■ **WHAT THE TASK REQUIRES**: Write out, character for character, the line containing "- Serves deployed sites from S3 buckets" and all lines after it up to the end of the listing.

BEGIN SUPPLIED DATA

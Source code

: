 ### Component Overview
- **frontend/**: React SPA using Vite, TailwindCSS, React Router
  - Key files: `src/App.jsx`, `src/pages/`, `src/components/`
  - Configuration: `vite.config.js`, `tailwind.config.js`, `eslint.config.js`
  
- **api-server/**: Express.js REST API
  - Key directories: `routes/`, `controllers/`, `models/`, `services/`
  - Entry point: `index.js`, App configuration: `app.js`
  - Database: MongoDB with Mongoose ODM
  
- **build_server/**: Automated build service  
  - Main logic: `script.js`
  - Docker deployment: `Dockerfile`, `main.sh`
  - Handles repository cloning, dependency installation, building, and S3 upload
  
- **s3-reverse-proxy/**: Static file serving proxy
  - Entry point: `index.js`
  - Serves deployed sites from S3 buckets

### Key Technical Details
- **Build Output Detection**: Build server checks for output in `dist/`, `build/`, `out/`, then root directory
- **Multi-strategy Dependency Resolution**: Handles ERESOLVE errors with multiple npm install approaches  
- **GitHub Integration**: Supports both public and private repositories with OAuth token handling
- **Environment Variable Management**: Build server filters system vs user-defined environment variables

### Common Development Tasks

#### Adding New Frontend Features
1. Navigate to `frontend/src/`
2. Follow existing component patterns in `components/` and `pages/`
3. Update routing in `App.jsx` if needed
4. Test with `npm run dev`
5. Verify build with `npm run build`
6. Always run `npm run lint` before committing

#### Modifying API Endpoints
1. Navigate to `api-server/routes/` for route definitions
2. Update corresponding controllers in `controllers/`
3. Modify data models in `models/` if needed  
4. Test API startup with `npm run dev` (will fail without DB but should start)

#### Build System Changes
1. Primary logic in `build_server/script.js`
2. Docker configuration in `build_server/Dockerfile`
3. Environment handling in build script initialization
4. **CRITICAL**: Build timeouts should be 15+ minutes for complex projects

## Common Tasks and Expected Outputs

END SUPPLIED DATA

■ **SOLUTION FOR THIS TASK**:
  - Serves deployed sites from S3 buckets

### Key Technical Details
- **Build Output Detection**: Build server checks for output in `dist/`, `build/`, `out/`, then root directory
- **Multi-strategy Dependency Resolution**: Handles ERESOLVE errors with multiple npm install approaches  
- **GitHub Integration**: Supports both public and private repositories with OAuth token handling
- **Environment Variable Management**: Build server filters system vs user-defined environment variables

### Common Development Tasks

#### Adding New Frontend Features
1. Navigate to `frontend/src/`
2. Follow existing component patterns in `components/` and `pages/`
3. Update routing in `App.jsx` if needed
4. Test with `npm run dev`
5. Verify build with `npm run build`
6. Always run `npm run lint` before committing

#### Modifying API Endpoints
1. Navigate to `api-server/routes/` for route definitions
2. Update corresponding controllers in `controllers/`
3. Modify data models in `models/` if needed  
4. Test API startup with `npm run dev` (will fail without DB but should start)

#### Build System Changes
1. Primary logic in `build_server/script.js`
2. Docker configuration in `build_server/Dockerfile`
3. Environment handling in build script initialization
4. **CRITICAL**: Build timeouts should be 15+ minutes for complex projects

## Common Tasks and Expected Outputs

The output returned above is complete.